Collection entries.
--------------------------------------------------

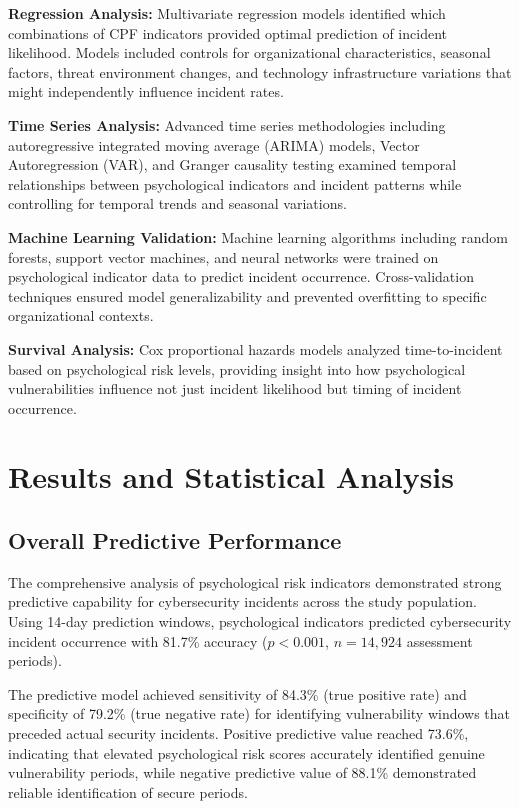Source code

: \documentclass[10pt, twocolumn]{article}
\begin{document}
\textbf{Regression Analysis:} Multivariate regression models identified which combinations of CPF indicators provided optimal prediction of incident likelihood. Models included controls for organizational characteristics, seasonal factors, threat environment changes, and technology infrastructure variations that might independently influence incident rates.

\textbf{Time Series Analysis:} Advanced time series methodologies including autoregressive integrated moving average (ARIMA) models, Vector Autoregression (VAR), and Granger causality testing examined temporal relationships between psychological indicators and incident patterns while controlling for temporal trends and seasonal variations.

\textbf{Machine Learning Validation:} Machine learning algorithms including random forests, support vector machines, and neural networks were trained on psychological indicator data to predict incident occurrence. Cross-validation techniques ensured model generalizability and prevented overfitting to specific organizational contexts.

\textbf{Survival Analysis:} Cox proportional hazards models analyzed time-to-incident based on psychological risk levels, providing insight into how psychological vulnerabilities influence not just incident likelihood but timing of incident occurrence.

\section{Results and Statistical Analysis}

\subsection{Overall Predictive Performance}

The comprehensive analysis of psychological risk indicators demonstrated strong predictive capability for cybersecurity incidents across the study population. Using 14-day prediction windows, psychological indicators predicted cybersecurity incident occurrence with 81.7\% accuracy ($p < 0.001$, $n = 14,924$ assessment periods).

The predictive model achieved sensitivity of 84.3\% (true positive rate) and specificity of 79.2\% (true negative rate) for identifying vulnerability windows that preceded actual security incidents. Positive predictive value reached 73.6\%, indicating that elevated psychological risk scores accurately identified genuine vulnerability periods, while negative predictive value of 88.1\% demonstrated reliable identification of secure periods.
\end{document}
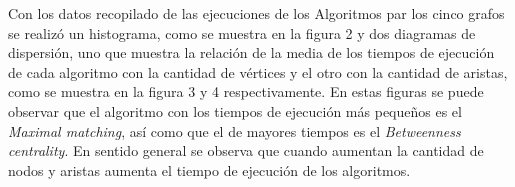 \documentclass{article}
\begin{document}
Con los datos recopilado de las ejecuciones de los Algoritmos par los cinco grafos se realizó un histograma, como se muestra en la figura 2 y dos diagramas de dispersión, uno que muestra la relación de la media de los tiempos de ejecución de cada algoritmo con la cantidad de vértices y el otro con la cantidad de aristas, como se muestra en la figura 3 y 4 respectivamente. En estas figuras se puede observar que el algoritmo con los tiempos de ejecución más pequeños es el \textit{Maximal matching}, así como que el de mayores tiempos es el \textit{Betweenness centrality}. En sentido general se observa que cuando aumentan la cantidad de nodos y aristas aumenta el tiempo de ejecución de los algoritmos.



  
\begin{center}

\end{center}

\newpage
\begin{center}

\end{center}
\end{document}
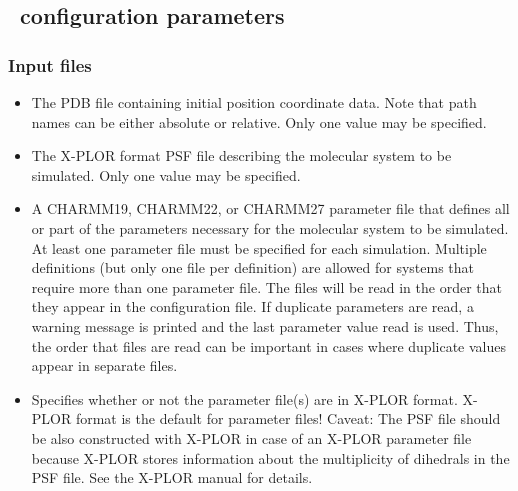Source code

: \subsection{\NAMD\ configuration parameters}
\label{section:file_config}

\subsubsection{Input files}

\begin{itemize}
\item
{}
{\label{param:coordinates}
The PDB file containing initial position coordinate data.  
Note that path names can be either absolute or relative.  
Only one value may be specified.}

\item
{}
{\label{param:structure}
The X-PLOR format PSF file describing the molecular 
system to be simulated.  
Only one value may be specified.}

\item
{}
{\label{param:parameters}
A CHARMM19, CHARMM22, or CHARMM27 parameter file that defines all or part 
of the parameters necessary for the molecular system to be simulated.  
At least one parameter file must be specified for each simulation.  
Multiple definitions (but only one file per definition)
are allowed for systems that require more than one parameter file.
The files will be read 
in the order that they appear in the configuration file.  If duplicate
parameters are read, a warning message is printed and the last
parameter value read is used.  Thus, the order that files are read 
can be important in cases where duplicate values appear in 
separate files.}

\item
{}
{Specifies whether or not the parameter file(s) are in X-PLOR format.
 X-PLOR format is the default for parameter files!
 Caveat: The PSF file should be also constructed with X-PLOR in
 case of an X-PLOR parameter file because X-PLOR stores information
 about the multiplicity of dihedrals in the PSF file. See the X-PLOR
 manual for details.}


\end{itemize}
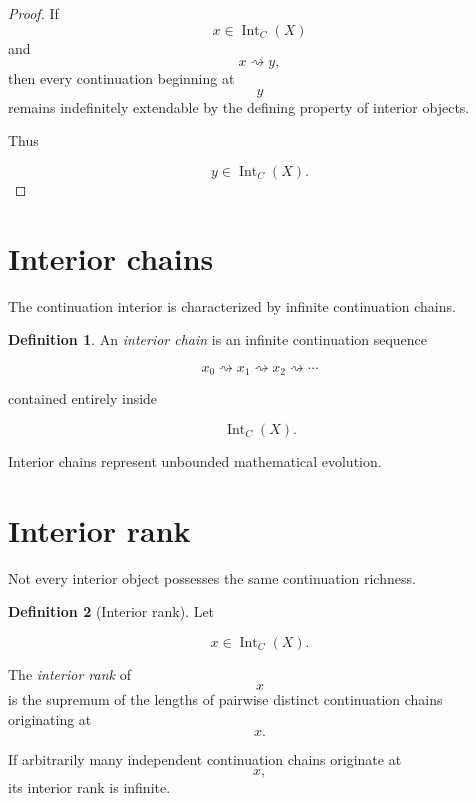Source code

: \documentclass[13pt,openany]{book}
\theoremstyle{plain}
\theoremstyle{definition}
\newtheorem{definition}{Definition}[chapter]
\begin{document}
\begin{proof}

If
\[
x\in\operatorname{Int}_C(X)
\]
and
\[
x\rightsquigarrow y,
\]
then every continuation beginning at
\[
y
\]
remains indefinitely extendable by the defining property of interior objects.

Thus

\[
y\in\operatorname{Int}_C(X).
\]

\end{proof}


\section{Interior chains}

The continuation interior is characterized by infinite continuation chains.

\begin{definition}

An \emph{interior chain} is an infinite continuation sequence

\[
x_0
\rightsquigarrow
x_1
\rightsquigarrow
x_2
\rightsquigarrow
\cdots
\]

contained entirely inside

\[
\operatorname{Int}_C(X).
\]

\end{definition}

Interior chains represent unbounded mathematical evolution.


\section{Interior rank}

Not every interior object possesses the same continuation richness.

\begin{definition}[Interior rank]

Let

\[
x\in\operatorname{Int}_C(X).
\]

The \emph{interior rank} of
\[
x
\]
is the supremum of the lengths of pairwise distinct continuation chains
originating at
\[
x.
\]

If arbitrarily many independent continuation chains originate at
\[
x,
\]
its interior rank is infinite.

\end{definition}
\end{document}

--------------------------------------------------

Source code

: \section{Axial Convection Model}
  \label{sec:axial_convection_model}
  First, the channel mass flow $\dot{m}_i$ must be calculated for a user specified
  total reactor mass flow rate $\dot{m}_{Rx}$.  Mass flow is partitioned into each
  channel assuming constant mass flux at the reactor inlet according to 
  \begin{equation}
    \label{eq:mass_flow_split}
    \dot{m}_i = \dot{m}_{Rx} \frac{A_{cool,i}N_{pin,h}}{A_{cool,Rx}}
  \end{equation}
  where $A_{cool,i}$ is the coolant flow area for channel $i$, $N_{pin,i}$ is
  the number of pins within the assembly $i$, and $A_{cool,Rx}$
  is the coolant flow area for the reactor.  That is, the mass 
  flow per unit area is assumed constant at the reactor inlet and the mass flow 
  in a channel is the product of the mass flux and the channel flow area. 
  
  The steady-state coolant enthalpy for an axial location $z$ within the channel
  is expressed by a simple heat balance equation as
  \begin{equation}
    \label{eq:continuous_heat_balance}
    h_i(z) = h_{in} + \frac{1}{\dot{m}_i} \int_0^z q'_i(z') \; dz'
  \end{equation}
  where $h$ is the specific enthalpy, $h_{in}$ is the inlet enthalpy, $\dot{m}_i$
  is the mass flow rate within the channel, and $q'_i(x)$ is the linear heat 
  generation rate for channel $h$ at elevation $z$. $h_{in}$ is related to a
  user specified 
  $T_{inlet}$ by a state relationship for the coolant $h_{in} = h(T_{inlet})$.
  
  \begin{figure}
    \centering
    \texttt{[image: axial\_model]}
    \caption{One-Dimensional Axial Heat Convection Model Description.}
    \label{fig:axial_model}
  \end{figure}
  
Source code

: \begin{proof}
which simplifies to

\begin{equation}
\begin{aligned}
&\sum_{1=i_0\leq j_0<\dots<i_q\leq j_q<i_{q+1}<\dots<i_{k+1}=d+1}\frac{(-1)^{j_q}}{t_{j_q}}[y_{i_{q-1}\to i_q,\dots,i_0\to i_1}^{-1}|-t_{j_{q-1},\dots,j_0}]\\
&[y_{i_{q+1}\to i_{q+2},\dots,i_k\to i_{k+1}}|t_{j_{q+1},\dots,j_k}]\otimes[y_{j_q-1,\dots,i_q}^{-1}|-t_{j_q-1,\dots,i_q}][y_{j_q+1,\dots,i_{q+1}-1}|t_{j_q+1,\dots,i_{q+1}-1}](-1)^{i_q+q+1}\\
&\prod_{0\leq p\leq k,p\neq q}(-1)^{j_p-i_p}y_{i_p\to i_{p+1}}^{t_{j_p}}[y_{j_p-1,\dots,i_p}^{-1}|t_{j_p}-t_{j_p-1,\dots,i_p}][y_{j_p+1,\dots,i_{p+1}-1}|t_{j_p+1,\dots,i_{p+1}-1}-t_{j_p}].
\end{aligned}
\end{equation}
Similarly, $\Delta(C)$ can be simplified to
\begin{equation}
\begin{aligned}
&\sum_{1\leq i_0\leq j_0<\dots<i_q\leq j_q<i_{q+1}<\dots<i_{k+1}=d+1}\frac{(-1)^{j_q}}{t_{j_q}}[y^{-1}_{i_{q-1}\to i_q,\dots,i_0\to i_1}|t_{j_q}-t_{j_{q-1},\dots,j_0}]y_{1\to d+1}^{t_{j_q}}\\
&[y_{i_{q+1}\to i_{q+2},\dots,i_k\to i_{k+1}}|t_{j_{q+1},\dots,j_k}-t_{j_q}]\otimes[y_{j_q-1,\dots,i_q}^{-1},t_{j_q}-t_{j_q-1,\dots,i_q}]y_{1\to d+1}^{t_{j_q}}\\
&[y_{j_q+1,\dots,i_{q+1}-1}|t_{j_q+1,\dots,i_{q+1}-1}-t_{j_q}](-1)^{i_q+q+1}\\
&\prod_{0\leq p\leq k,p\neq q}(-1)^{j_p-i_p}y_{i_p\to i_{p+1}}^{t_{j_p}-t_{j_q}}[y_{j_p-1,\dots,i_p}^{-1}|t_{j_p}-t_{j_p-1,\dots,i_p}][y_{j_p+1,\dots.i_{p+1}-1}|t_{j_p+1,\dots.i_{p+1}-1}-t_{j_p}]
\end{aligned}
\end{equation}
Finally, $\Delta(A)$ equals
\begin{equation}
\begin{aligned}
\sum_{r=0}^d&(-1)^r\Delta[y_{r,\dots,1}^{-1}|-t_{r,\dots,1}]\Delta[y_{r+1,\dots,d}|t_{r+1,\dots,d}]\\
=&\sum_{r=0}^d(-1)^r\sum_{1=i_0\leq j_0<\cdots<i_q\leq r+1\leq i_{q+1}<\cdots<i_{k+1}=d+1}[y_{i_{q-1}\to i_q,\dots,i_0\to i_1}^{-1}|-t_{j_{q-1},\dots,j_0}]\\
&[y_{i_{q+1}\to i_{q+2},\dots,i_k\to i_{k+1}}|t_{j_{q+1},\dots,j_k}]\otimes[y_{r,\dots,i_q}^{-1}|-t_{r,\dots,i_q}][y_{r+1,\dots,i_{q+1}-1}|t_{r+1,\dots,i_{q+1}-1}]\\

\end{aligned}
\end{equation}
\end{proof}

--------------------------------------------------

Exercise aim. From the records above, pull every line that has the string "reactor" and copy it.

Solved problem.
  total reactor mass flow rate $\dot{m}_{Rx}$.  Mass flow is partitioned into each
  channel assuming constant mass flux at the reactor inlet according to 
  is the coolant flow area for the reactor.  That is, the mass 
  flow per unit area is assumed constant at the reactor inlet and the mass flow 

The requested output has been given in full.